An exact copy of the records is required, minus the pictures they hold.

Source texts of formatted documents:
----------

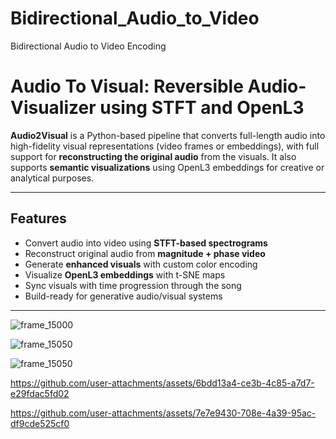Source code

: # Bidirectional_Audio_to_Video
Bidirectional Audio to Video Encoding 


#  Audio To Visual: Reversible Audio-Visualizer using STFT and OpenL3

**Audio2Visual** is a Python-based pipeline that converts full-length audio into high-fidelity visual representations (video frames or embeddings), with full support for **reconstructing the original audio** from the visuals. It also supports **semantic visualizations** using OpenL3 embeddings for creative or analytical purposes.

---

## Features

- Convert audio into video using **STFT-based spectrograms**
-  Reconstruct original audio from **magnitude + phase video**
-  Generate **enhanced visuals** with custom color encoding
-  Visualize **OpenL3 embeddings** with t-SNE maps
-  Sync visuals with time progression through the song
-  Build-ready for generative audio/visual systems

---
![frame_15000](https://github.com/user-attachments/assets/b7c9fbb6-3182-4232-bd36-b996f12b8f05)


![frame_15050](https://github.com/user-attachments/assets/b9c82368-9258-497c-a668-5a8ac1bab1ec)


![frame_15050](https://github.com/user-attachments/assets/25d0170b-04f3-49be-a07c-509ee351d5ec)


https://github.com/user-attachments/assets/6bdd13a4-ce3b-4c85-a7d7-e29fdac5fd02



https://github.com/user-attachments/assets/7e7e9430-708e-4a39-95ac-df9cde525cf0

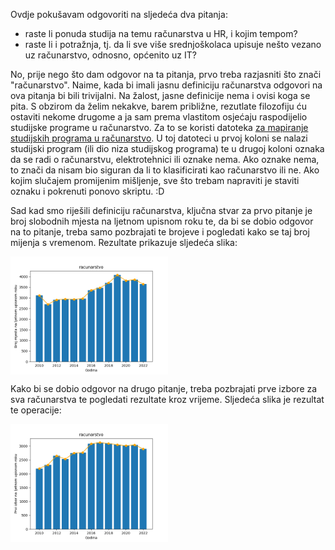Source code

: Ovdje pokušavam odgovoriti na sljedeća dva pitanja:

- raste li ponuda studija na temu računarstva u HR, i kojim tempom?
- raste li i potražnja, tj. da li sve više srednjoškolaca upisuje nešto vezano uz računarstvo, odnosno, općenito uz IT?

No, prije nego što dam odgovor na ta pitanja, prvo treba razjasniti što znači "računarstvo". Naime, kada bi imali jasnu definiciju računarstva odgovori na ova pitanja bi bili trivijalni. Na žalost, jasne definicije nema i ovisi koga se pita. S obzirom da želim nekakve, barem približne, rezutlate filozofiju ću ostaviti nekome drugome a ja sam prema vlastitom osjećaju raspodijelio studijske programe u računarstvo. Za to se koristi datoteka [za mapiranje studijskih programa u računarstvo](/mapiranje_tagova/racunarstvo_po_studijima.csv). U toj datoteci u prvoj koloni se nalazi studijski program (ili dio niza studijskog programa) te u drugoj koloni oznaka da se radi o računarstvu, elektrotehnici ili oznake nema. Ako oznake nema, to znači da nisam bio siguran da li to klasificirati kao računarstvo ili ne. Ako kojim slučajem promijenim mišljenje, sve što trebam napraviti je staviti oznaku i pokrenuti ponovo skriptu. :D

Sad kad smo riješili definiciju računarstva, ključna stvar za prvo pitanje je broj slobodnih mjesta na ljetnom upisnom roku te, da bi se dobio odgovor na to pitanje, treba samo pozbrajati te brojeve i pogledati kako se taj broj mijenja s vremenom. Rezultate prikazuje sljedeća slika:

<img src="/rezultati/slike/racunarstvo/raspoloziva_mjesta-2010-2022.png" alt="Raspoloživa mjesta u računarstvu" width="50%" align="center" />

Kako bi se dobio odgovor na drugo pitanje, treba pozbrajati prve izbore za sva računarstva te pogledati rezultate kroz vrijeme. Sljedeća slika je rezultat te operacije:

<img src="/rezultati/slike/racunarstvo/prvi_izbor-2010-2022.png" alt="Raspoloživa mjesta u računarstvu" width="50%" align="center" />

----------

» **Response to the exercise**:
Source code

: # Bidirectional_Audio_to_Video
Bidirectional Audio to Video Encoding 


#  Audio To Visual: Reversible Audio-Visualizer using STFT and OpenL3

**Audio2Visual** is a Python-based pipeline that converts full-length audio into high-fidelity visual representations (video frames or embeddings), with full support for **reconstructing the original audio** from the visuals. It also supports **semantic visualizations** using OpenL3 embeddings for creative or analytical purposes.

---

## Features

- Convert audio into video using **STFT-based spectrograms**
-  Reconstruct original audio from **magnitude + phase video**
-  Generate **enhanced visuals** with custom color encoding
-  Visualize **OpenL3 embeddings** with t-SNE maps
-  Sync visuals with time progression through the song
-  Build-ready for generative audio/visual systems

---
![frame_15000](https://github.com/user-attachments/assets/b7c9fbb6-3182-4232-bd36-b996f12b8f05)


![frame_15050](https://github.com/user-attachments/assets/b9c82368-9258-497c-a668-5a8ac1bab1ec)


![frame_15050](https://github.com/user-attachments/assets/25d0170b-04f3-49be-a07c-509ee351d5ec)


https://github.com/user-attachments/assets/6bdd13a4-ce3b-4c85-a7d7-e29fdac5fd02



https://github.com/user-attachments/assets/7e7e9430-708e-4a39-95ac-df9cde525cf0

Source code

: Ovdje pokušavam odgovoriti na sljedeća dva pitanja:

- raste li ponuda studija na temu računarstva u HR, i kojim tempom?
- raste li i potražnja, tj. da li sve više srednjoškolaca upisuje nešto vezano uz računarstvo, odnosno, općenito uz IT?

No, prije nego što dam odgovor na ta pitanja, prvo treba razjasniti što znači "računarstvo". Naime, kada bi imali jasnu definiciju računarstva odgovori na ova pitanja bi bili trivijalni. Na žalost, jasne definicije nema i ovisi koga se pita. S obzirom da želim nekakve, barem približne, rezutlate filozofiju ću ostaviti nekome drugome a ja sam prema vlastitom osjećaju raspodijelio studijske programe u računarstvo. Za to se koristi datoteka [za mapiranje studijskih programa u računarstvo](/mapiranje_tagova/racunarstvo_po_studijima.csv). U toj datoteci u prvoj koloni se nalazi studijski program (ili dio niza studijskog programa) te u drugoj koloni oznaka da se radi o računarstvu, elektrotehnici ili oznake nema. Ako oznake nema, to znači da nisam bio siguran da li to klasificirati kao računarstvo ili ne. Ako kojim slučajem promijenim mišljenje, sve što trebam napraviti je staviti oznaku i pokrenuti ponovo skriptu. :D

Sad kad smo riješili definiciju računarstva, ključna stvar za prvo pitanje je broj slobodnih mjesta na ljetnom upisnom roku te, da bi se dobio odgovor na to pitanje, treba samo pozbrajati te brojeve i pogledati kako se taj broj mijenja s vremenom. Rezultate prikazuje sljedeća slika:

<img src="/rezultati/slike/racunarstvo/raspoloziva_mjesta-2010-2022.png" alt="Raspoloživa mjesta u računarstvu" width="50%" align="center" />

Kako bi se dobio odgovor na drugo pitanje, treba pozbrajati prve izbore za sva računarstva te pogledati rezultate kroz vrijeme. Sljedeća slika je rezultat te operacije:

<img src="/rezultati/slike/racunarstvo/prvi_izbor-2010-2022.png" alt="Raspoloživa mjesta u računarstvu" width="50%" align="center" />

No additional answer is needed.